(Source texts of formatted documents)
═══

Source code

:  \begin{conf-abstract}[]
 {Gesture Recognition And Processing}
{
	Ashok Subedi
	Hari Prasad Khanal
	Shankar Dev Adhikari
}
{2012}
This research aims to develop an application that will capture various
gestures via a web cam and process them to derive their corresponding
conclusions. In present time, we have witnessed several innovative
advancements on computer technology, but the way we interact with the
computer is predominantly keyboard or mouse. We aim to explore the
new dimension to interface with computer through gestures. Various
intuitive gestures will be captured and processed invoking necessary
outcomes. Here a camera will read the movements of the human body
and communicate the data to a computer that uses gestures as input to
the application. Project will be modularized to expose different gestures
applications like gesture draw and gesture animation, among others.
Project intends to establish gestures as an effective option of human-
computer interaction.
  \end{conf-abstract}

═══

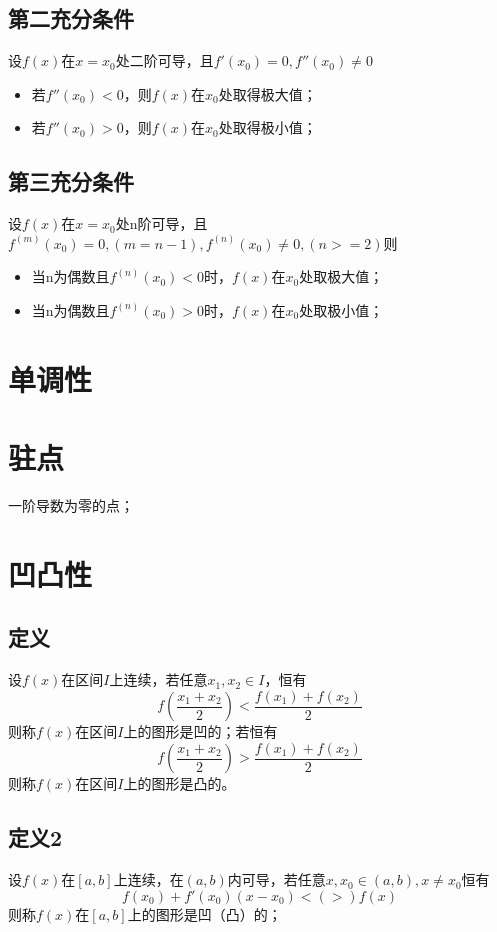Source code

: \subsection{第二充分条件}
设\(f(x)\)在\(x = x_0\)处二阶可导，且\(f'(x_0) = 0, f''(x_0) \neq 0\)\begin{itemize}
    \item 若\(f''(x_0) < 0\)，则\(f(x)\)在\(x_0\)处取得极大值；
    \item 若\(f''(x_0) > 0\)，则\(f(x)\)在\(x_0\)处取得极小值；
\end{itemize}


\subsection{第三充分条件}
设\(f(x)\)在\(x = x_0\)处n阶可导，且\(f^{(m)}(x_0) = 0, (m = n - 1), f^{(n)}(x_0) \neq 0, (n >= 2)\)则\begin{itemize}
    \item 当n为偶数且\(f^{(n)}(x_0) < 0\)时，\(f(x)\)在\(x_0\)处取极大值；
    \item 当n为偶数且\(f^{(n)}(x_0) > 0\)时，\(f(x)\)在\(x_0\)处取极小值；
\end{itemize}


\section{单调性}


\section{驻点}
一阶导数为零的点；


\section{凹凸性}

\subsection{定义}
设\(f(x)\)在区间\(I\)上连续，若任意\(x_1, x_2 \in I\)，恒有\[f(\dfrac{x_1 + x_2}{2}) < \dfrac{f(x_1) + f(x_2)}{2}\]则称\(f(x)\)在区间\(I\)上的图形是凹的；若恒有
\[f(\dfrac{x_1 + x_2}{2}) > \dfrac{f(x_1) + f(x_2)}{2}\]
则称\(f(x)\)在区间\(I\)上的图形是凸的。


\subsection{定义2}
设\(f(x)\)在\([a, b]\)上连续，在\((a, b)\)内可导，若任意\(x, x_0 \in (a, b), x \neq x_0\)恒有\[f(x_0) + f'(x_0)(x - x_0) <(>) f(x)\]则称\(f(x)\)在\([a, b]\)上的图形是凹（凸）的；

═══

▸ **Exercise aim**: The task calls for all lines in the entries that hold "Project".

▸ **Output for this task**:
the application. Project will be modularized to expose different gestures
Project intends to establish gestures as an effective option of human-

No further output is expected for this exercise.